Impact of Tomm70^Ile525Thr mutation on C-start escape response dynamics. (A-C) The progression of movement traces and associated kinematic parameters for wt (A), heterozygous (B) and homozygous (C) mutant female zebrafish are illustrated during electrophysiological assessments. The top row presents sequential outlines of the zebrafish at 25 ms intervals, with the colour gradient corresponding to the adjacent colour bar. To emphasise the critical segment of the response, the 2 s window surrounding stimulus delivery (indicated by the grey dashed line on the colour bar) is rendered with increased opacity compared to the period 1-4 s after stimulus delivery. Scale bars: 10 mm. In the bottom row, large neural activity spikes are represented in a raster plot format, and the thrust magnitude and instantaneous spike frequency are depicted in the line graph beneath. The point of stimulus initiation is consistently marked by a grey dashed line for temporal orientation. (D-F) Box plots summarise spike latency (D), spike count (E) and median curvature amplitude (F).
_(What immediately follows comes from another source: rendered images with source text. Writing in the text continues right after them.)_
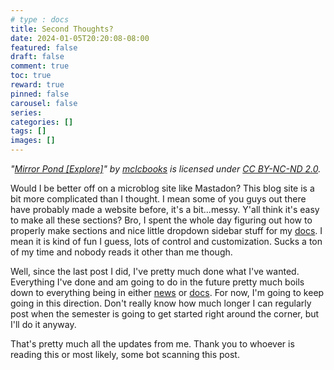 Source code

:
 ```yaml
---
# type : docs
title: Second Thoughts?
date: 2024-01-05T20:20:08-08:00
featured: false
draft: false
comment: true
toc: true
reward: true
pinned: false
carousel: false
series:
categories: []
tags: []
images: []
---
```

*"[Mirror Pond [Explore]](https://www.flickr.com/photos/39877441@N05/49934818133)" by [mclcbooks](https://www.flickr.com/photos/39877441@N05) is licensed under [CC BY-NC-ND 2.0](https://creativecommons.org/licenses/by-nc-nd/2.0/?ref=openverse).*

Would I be better off on a microblog site like Mastadon? This blog site is a bit more complicated than I thought. I mean some of you guys out there have probably made a website before, it's a bit...messy. Y'all think it's easy to make all these sections? Bro, I spent the whole day figuring out how to properly make sections and nice little dropdown sidebar stuff for my [docs](https://userliluzibert.github.io/docs/). I mean it is kind of fun I guess, lots of control and customization. Sucks a ton of my time and nobody reads it other than me though.

Well, since the last post I did, I've pretty much done what I've wanted. Everything I've done and am going to do in the future pretty much boils down to everything being in either [news](https://userliluzibert.github.io/news/) or [docs](https://userliluzibert.github.io/docs/). For now, I'm going to keep going in this direction. Don't really know how much longer I can regularly post when the semester is going to get started right around the corner, but I'll do it anyway.

That's pretty much all the updates from me. Thank you to whoever is reading this or most likely, some bot scanning this post. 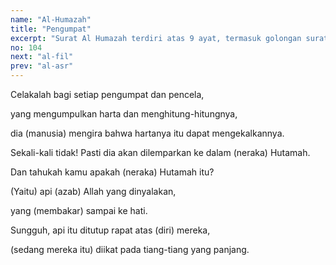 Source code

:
 ```yaml
---
name: "Al-Humazah"
title: "Pengumpat"
excerpt: "Surat Al Humazah terdiri atas 9 ayat, termasuk golongan surat-surat Makkiyyah, diturunkan sesudah surat Al Qiyaamah. Dinamai Al Humazah (pengumpat) diambil dari perkataan Humazah yang terdapat pada ayat pertama surat ini."
no: 104
next: "al-fil"
prev: "al-asr"
---
```


<span id='1' class='verse' title="QS Al-Humazah: 1">Celakalah bagi setiap pengumpat dan pencela,</span>

<span id='2' class='verse' title="QS Al-Humazah: 2">yang mengumpulkan harta dan menghitung-hitungnya,</span>

<span id='3' class='verse' title="QS Al-Humazah: 3">dia (manusia) mengira bahwa hartanya itu dapat mengekalkannya.</span>

<span id='4' class='verse' title="QS Al-Humazah: 4">Sekali-kali tidak! Pasti dia akan dilemparkan ke dalam (neraka) Hutamah.</span>

<span id='5' class='verse' title="QS Al-Humazah: 5">Dan tahukah kamu apakah (neraka) Hutamah itu?</span>

<span id='6' class='verse' title="QS Al-Humazah: 6">(Yaitu) api  (azab) Allah yang dinyalakan,</span>

<span id='7' class='verse' title="QS Al-Humazah: 7">yang (membakar) sampai ke hati.</span>

<span id='8' class='verse' title="QS Al-Humazah: 8">Sungguh, api itu ditutup rapat atas (diri) mereka,</span>

<span id='9' class='verse' title="QS Al-Humazah: 9">(sedang mereka itu) diikat pada tiang-tiang yang panjang.</span>

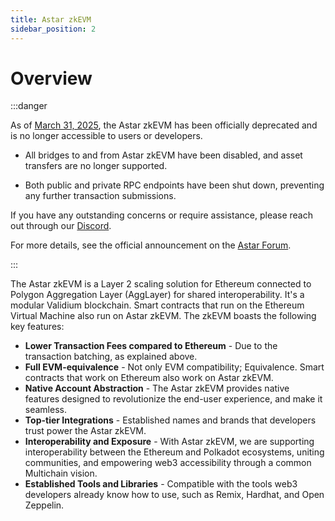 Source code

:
 ```yaml
---
title: Astar zkEVM
sidebar_position: 2
---
```


# Overview


:::danger

As of [March 31, 2025](https://x.com/AstarNetwork/status/1906658995538194650), the Astar zkEVM has been officially deprecated and is no longer accessible to users or developers.

- All bridges to and from Astar zkEVM have been disabled, and asset transfers are no longer supported.

- Both public and private RPC endpoints have been shut down, preventing any further transaction submissions.

If you have any outstanding concerns or require assistance, please reach out through our [Discord](https://discord.com/invite/astarnetwork).

For more details, see the official announcement on the [Astar Forum](https://forum.astar.network/t/astar-zkevm-sunsetting-migration-plan/7780). 

 :::

The Astar zkEVM is a Layer 2 scaling solution for Ethereum connected to Polygon Aggregation Layer (AggLayer) for shared interoperability. It's a modular Validium blockchain. Smart contracts that run on the Ethereum Virtual Machine also run on Astar zkEVM. The zkEVM boasts the following key features:

- **Lower Transaction Fees compared to Ethereum** - Due to the transaction batching, as explained above.
- **Full EVM-equivalence** - Not only EVM compatibility; Equivalence. Smart contracts that work on Ethereum also work on Astar zkEVM.
- **Native Account Abstraction** - The Astar zkEVM provides native features designed to revolutionize the end-user experience, and make it seamless. 
- **Top-tier Integrations** - Established names and brands that developers trust power the Astar zkEVM. 
- **Interoperability and Exposure** - With Astar zkEVM, we are supporting interoperability between the Ethereum and Polkadot ecosystems, uniting communities, and empowering web3 accessibility through a common Multichain vision.
- **Established Tools and Libraries** - Compatible with the tools web3 developers already know how to use, such as Remix, Hardhat, and Open Zeppelin. 
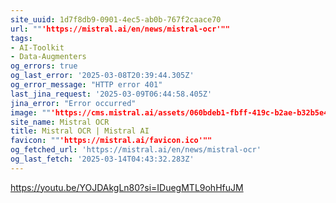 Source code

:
 ```yaml
---
site_uuid: 1d7f8db9-0901-4ec5-ab0b-767f2caace70
url: ""'https://mistral.ai/en/news/mistral-ocr'""
tags:
- AI-Toolkit
- Data-Augmenters
og_errors: true
og_last_error: '2025-03-08T20:39:44.305Z'
og_error_message: "HTTP error 401"
last_jina_request: '2025-03-09T06:44:58.405Z'
jina_error: "Error occurred"
image: ""'https://cms.mistral.ai/assets/060bdeb1-fbff-419c-b2ae-b32b5e441864'""
site_name: Mistral OCR
title: Mistral OCR | Mistral AI
favicon: ""'https://mistral.ai/favicon.ico'""
og_fetched_url: 'https://mistral.ai/en/news/mistral-ocr'
og_last_fetch: '2025-03-14T04:43:32.283Z'
---
```


https://youtu.be/YOJDAkgLn80?si=IDuegMTL9ohHfuJM
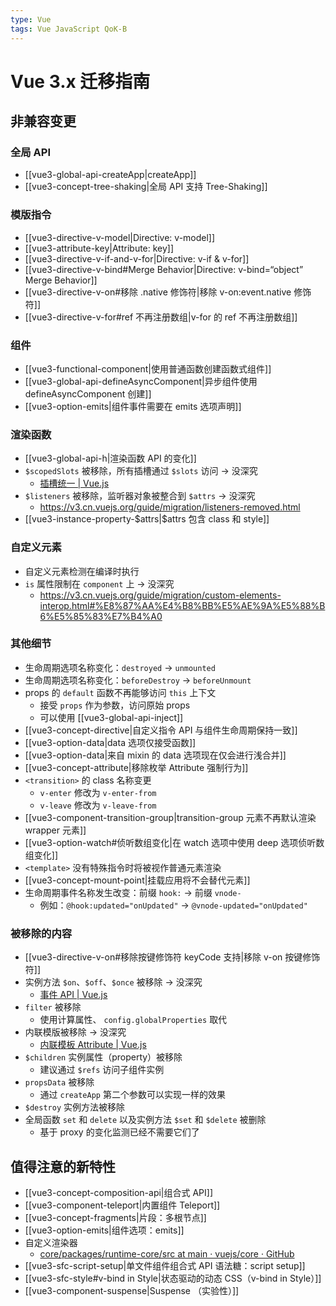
 ```yaml
---
type: Vue
tags: Vue JavaScript QoK-B
---
```


# Vue 3.x 迁移指南

## 非兼容变更

### 全局 API

- [[vue3-global-api-createApp|createApp]]
- [[vue3-concept-tree-shaking|全局 API 支持 Tree-Shaking]]

### 模版指令

- [[vue3-directive-v-model|Directive: v-model]]
- [[vue3-attribute-key|Attribute: key]]
- [[vue3-directive-v-if-and-v-for|Directive: v-if & v-for]]
- [[vue3-directive-v-bind#Merge Behavior|Directive: v-bind=“object” Merge Behavior]]
- [[vue3-directive-v-on#移除 .native 修饰符|移除 v-on:event.native 修饰符]]
- [[vue3-directive-v-for#ref 不再注册数组|v-for 的 ref 不再注册数组]]

### 组件

- [[vue3-functional-component|使用普通函数创建函数式组件]]
- [[vue3-global-api-defineAsyncComponent|异步组件使用 defineAsyncComponent 创建]]
- [[vue3-option-emits|组件事件需要在 emits 选项声明]]

### 渲染函数

- [[vue3-global-api-h|渲染函数 API 的变化]]
- `$scopedSlots` 被移除，所有插槽通过 `$slots` 访问 -> 没深究
  - [插槽统一 | Vue.js](https://v3.cn.vuejs.org/guide/migration/slots-unification.html#%E6%A6%82%E8%A7%88)
- `$listeners` 被移除，监听器对象被整合到 `$attrs` -> 没深究
  - https://v3.cn.vuejs.org/guide/migration/listeners-removed.html
- [[vue3-instance-property-\$attrs|$attrs 包含 class 和 style]]

### 自定义元素

- 自定义元素检测在编译时执行
- `is` 属性限制在 `component` 上 -> 没深究
  - https://v3.cn.vuejs.org/guide/migration/custom-elements-interop.html#%E8%87%AA%E4%B8%BB%E5%AE%9A%E5%88%B6%E5%85%83%E7%B4%A0

### 其他细节

- 生命周期选项名称变化：`destroyed` -> `unmounted`
- 生命周期选项名称变化：`beforeDestroy` -> `beforeUnmount`
- props 的 `default` 函数不再能够访问 `this` 上下文
  - 接受 `props` 作为参数，访问原始 props
  - 可以使用 [[vue3-global-api-inject]]
- [[vue3-concept-directive|自定义指令 API 与组件生命周期保持一致]]
- [[vue3-option-data|data 选项仅接受函数]]
- [[vue3-option-data|来自 mixin 的 data 选项现在仅会进行浅合并]]
- [[vue3-concept-attribute|移除枚举 Attribute 强制行为]]
- `<transition>` 的 class 名称变更
  - `v-enter` 修改为 `v-enter-from`
  - `v-leave` 修改为 `v-leave-from`
- [[vue3-component-transition-group|transition-group 元素不再默认渲染 wrapper 元素]]
- [[vue3-option-watch#侦听数组变化|在 watch 选项中使用 deep 选项侦听数组变化]]
- `<template>` 没有特殊指令时将被视作普通元素渲染
- [[vue3-concept-mount-point|挂载应用将不会替代元素]]
- 生命周期事件名称发生改变：前缀 `hook:` -> 前缀 `vnode-`
  - 例如：`@hook:updated="onUpdated"` -> `@vnode-updated="onUpdated"`

### 被移除的内容

- [[vue3-directive-v-on#移除按键修饰符 keyCode 支持|移除 v-on 按键修饰符]]
- 实例方法 `$on`、`$off`、`$once` 被移除 -> 没深究
  - [事件 API | Vue.js](https://v3.cn.vuejs.org/guide/migration/events-api.html#%E4%BA%8B%E4%BB%B6%E6%80%BB%E7%BA%BF)
- `filter` 被移除
  - 使用计算属性、 `config.globalProperties` 取代
- 内联模版被移除 -> 没深究
  - [内联模板 Attribute | Vue.js](https://v3.cn.vuejs.org/guide/migration/inline-template-attribute.html#%E6%A6%82%E8%A7%88)
- `$children` 实例属性（property）被移除
  - 建议通过 `$refs` 访问子组件实例
- `propsData` 被移除
  - 通过 `createApp` 第二个参数可以实现一样的效果
- `$destroy` 实例方法被移除
- 全局函数 `set` 和 `delete` 以及实例方法 `$set` 和 `$delete` 被删除
  - 基于 proxy 的变化监测已经不需要它们了

## 值得注意的新特性

- [[vue3-concept-composition-api|组合式 API]]
- [[vue3-component-teleport|内置组件 Teleport]]
- [[vue3-concept-fragments|片段：多根节点]]
- [[vue3-option-emits|组件选项：emits]]
- 自定义渲染器
  - [core/packages/runtime-core/src at main · vuejs/core · GitHub](https://github.com/vuejs/core/tree/main/packages/runtime-core/src)
- [[vue3-sfc-script-setup|单文件组件组合式 API 语法糖：script setup]]
- [[vue3-sfc-style#v-bind in Style|状态驱动的动态 CSS（v-bind in Style）]]
- [[vue3-component-suspense|Suspense （实验性）]]
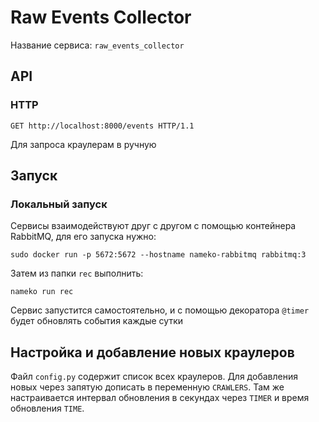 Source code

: # Raw Events Collector

Название сервиса: `raw_events_collector`

## API
### HTTP
```
GET http://localhost:8000/events HTTP/1.1
```
Для запроса краулерам в ручную

## Запуск
### Локальный запуск
Сервисы взаимодействуют друг с другом с помощью контейнера RabbitMQ, для его запуска нужно:
```
sudo docker run -p 5672:5672 --hostname nameko-rabbitmq rabbitmq:3
```
Затем из папки `rec` выполнить:
```
nameko run rec
```
Сервис запустится самостоятельно, и с помощью декоратора `@timer` будет обновлять события каждые сутки
## Настройка и добавление новых краулеров
Файл `config.py` содержит список всех краулеров. Для добавления новых через запятую дописать в переменную `CRAWLERS`.
Там же настраивается интервал обновления в секундах через `TIMER` и время обновления `TIME`.
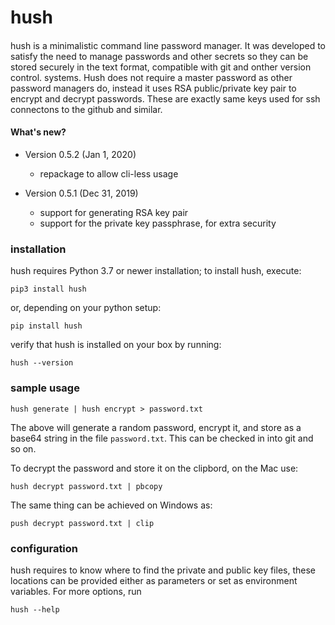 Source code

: # hush

####

hush is a minimalistic command line password manager.
It was developed to satisfy the need to manage passwords and other secrets so they can be stored securely in the text format, compatible with git and onther version control. systems.
Hush does not require a master password as other password managers do, instead it uses RSA public/private key pair to encrypt and decrypt passwords. These are exactly same keys used for ssh connectons to the github and similar.

#### What's new?

- Version 0.5.2 (Jan 1, 2020)
  - repackage to allow cli-less usage

- Version 0.5.1 (Dec 31, 2019)
  - support for generating RSA key pair
  - support for the private key passphrase, for extra security

### installation

hush requires Python 3.7 or newer installation; to install hush, execute:

```
pip3 install hush
```

or, depending on your python setup:

```
pip install hush
```

verify that hush is installed on your box by running:

```
hush --version
```

### sample usage

```
hush generate | hush encrypt > password.txt
```

The above will generate a random password, encrypt it, and store as a base64 string in the file `password.txt`. This can be checked in into git and so on.

To decrypt the password and store it on the clipbord, on the Mac use:

```
hush decrypt password.txt | pbcopy
```

The same thing can be achieved on Windows as:

```
push decrypt password.txt | clip
```

### configuration

hush requires to know where to find the private and public key files, these locations can be provided either as parameters or set as environment variables. For more options, run

```
hush --help
```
Black line denotes the median, the box denotes the interquartile range, whiskers extend to 1.5 times the interquartile range, and diamonds mark outliers. (D) Marked escalation in spike latency in heterozygous and homozygous female mutants relative to their wt female counterparts, with homozygous mutants displaying greater latency than heterozygous mutants. Analogous trends are noted in male mutants, with a notable reduction in spike latency for heterozygous males versus wt males. (E) Decrement in spike count for heterozygous and homozygous female mutants compared to that of female wt fish. (F) Reduction in median curvature amplitude for mutant females, with similar patterns observed in mutant males compared to that of their wt heterozygous counterparts. N=49 (female wt), 94 (female +/−) and 58 (female −/−), and N=42 (male wt), 56 (male +/−) and 74 (male −/−). Statistical assessments were performed using Fisher's permutation test. *P<0.05, **P<0.01, ***P<0.001.